A stored cross-site scripting vulnerability has been identified in the WeGIA application, prior to version 3.4.5. The issue resides in the 'adicionar_cor.php' endpoint, where the 'cor' parameter lacks proper validation and sanitization. This flaw allows attackers to inject malicious scripts that are stored on the server and executed automatically when the 'cadastro_pet.php' page is accessed by users. The vulnerability poses significant security risks, including the potential for session hijacking and the execution of malicious scripts in the context of the user's browser.

Impact

Exploitation of this vulnerability allows for stored cross-site scripting, where injected scripts are executed in the context of the user accessing the affected page.
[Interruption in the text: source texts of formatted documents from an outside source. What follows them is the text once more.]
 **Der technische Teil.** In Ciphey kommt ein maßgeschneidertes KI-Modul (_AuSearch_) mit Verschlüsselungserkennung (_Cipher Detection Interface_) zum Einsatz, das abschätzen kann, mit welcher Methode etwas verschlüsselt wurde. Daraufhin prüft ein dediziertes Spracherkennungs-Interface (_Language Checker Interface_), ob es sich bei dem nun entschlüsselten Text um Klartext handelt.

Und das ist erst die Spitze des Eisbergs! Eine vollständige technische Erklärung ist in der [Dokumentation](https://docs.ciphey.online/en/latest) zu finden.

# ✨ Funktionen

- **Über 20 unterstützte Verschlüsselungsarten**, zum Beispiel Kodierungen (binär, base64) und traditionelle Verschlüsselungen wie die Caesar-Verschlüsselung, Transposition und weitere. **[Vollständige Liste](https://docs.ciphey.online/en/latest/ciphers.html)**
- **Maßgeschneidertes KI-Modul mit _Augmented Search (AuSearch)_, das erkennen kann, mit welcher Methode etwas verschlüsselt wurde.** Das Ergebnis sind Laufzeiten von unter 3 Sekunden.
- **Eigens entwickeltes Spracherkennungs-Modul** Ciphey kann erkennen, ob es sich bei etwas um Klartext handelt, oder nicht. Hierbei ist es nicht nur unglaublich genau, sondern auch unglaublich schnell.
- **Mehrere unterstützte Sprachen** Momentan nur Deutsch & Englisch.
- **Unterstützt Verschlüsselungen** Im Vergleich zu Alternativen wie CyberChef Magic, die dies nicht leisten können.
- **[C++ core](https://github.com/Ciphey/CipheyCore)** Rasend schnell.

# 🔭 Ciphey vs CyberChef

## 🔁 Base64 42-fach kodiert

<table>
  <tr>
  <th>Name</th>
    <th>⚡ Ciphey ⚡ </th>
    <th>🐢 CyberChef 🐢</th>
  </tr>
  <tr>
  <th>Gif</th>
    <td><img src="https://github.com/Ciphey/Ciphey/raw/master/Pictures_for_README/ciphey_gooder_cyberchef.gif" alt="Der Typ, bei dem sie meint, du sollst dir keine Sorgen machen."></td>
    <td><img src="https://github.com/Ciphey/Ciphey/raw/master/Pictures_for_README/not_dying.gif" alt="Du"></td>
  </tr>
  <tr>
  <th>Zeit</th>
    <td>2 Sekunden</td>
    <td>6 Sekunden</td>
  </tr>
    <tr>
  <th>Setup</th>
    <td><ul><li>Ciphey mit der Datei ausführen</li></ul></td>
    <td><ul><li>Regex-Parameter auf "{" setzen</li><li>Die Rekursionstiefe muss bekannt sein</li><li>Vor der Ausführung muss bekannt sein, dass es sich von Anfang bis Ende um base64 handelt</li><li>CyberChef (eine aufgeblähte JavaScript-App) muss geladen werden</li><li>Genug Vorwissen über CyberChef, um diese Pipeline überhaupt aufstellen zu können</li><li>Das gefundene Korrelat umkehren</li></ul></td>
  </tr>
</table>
This could lead to session hijacking, theft of cookies, credentials, and sensitive information, as well as the execution of browser-based exploits or malware delivery.

Reproduction

To reproduce this vulnerability, send a POST request to the 'adicionar_cor.php' endpoint with a 'cor' parameter containing a script payload, such as a script tag including JavaScript code, such as an alert of the document's cookies. Once the payload is injected, access the 'cadastro_pet.php' page, where the injected script will be executed, demonstrating the cross-site scripting vulnerability.

Remediation

Users can update to WeGIA version 3.4.5 or later, where this vulnerability has been fixed.